Так и есть! Людольф поднимался к ней! Амалия сразу же узнала его шаги. Сделав над собой усилие, она приподнялась и протянула руку за маленьким зеркальцем, лежавшим на низеньком столике у кушетки. Рядом также лежало несколько книг и стоял кувшин с фруктовым соком и украшенная эмалью шкатулка, в которой хранились лекарства. В другой шкатулке Амалия хранила косметику, именно ею она сейчас и хотела воспользоваться.

Из зеркала на Амалию смотрело лицо, на котором еще остались следы былой красоты. У нее были густые темные брови и ресницы, карие глаза с золотистыми искорками и изящно очерченный подбородок. Страшный недуг оставил под глазами темные круги и придал некогда белоснежной коже желтоватый оттенок. На изможденном лице резко выступали скулы. И все же нужно привести себя в порядок. Амалия делала это вовсе не для того, чтобы порадовать Людольфа, а из уважения к самой себе. Когда у нее не было сил, чтобы наложить косметику, она пользовалась услугами Нелтье, которая была при ней не только горничной, но и сиделкой.

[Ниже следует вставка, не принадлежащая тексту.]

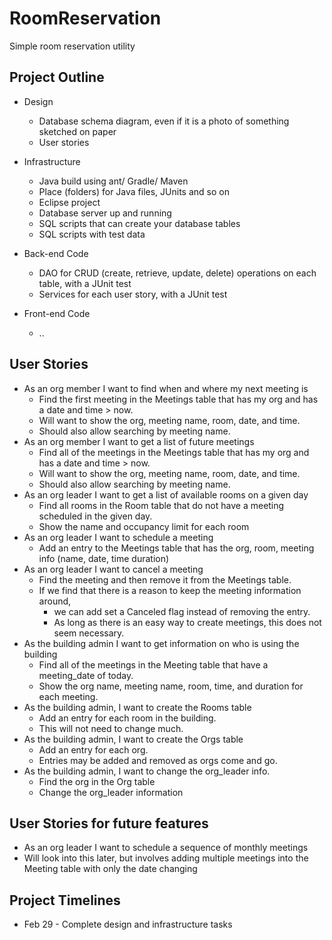 # RoomReservation
Simple room reservation utility

## Project Outline

- Design
  - Database schema diagram, even if it is a photo of something sketched on paper
  - User stories
 
- Infrastructure
  - Java build using ant/ Gradle/ Maven
  - Place (folders) for Java files, JUnits and so on
  - Eclipse project
  - Database server up and running
  - SQL scripts that can create your database tables 
  - SQL scripts with test data

- Back-end Code
  - DAO for CRUD (create, retrieve, update, delete) operations on each table, with a JUnit test
  - Services for each user story, with a JUnit test
 
- Front-end Code
  - ..

## User Stories
- As an org member I want to find when and where my next meeting is
   - Find the first meeting in the Meetings table that has my org and has a date and time > now.
   - Will want to show the org, meeting name, room, date, and time.
   - Should also allow searching by meeting name.
- As an org member I want to get a list of future meetings
   - Find all of the meetings in the Meetings table that has my org and has a date and time > now.
   - Will want to show the org, meeting name, room, date, and time.
   - Should also allow searching by meeting name.
- As an org leader I want to get a list of available rooms on a given day
   - Find all rooms in the Room table that do not have a meeting scheduled in the given day.
   - Show the name and occupancy limit for each room
- As an org leader I want to schedule a meeting
   - Add an entry to the Meetings table that has the org, room, meeting info (name, date, time duration)
- As an org leader I want to cancel a meeting
   - Find the meeting and then remove it from the Meetings table.
   - If we find that there is a reason to keep the meeting information around, 
      - we can add set a Canceled flag instead of removing the entry.
      - As long as there is an easy way to create meetings, this does not seem necessary.
- As the building admin I want to get information on who is using the building
   - Find all of the meetings in the Meeting table that have a meeting_date of today.
   - Show the org name, meeting name, room, time, and duration for each meeting.
- As the building admin, I want to create the Rooms table
   - Add an entry for each room in the building.
   - This will not need to change much.
- As the building admin, I want to create the Orgs table
   - Add an entry for each org.
   - Entries may be added and removed as orgs come and go.
- As the building admin, I want to change the org_leader info.
   - Find the org in the Org table
   - Change the org_leader information

## User Stories for future features
- As an org leader I want to schedule a sequence of monthly meetings
-   Will look into this later, but involves adding multiple meetings into the Meeting table with only the date changing



## Project Timelines
- Feb 29 - Complete design and infrastructure tasks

Амалия немного подкрасила губы и припудрила лицо. Теперь она была готова к встрече с мужем. Людольф вошел в комнату жены и, как обычно, поприветствовал ее.

— Как ты себя сегодня чувствуешь, Амалия?

— Гораздо лучше, — солгала Амалия, зная, что муж ждал от нее именно такого ответа.

— Прекрасно. — Он стал энергично потирать большие руки с толстыми пальцами. Его вовсе не обрадовал ответ жены. Сейчас Людольф думал о чем-то своем, и Амалия знала, что он собирается рассказать ей о своем визите к Виссеру.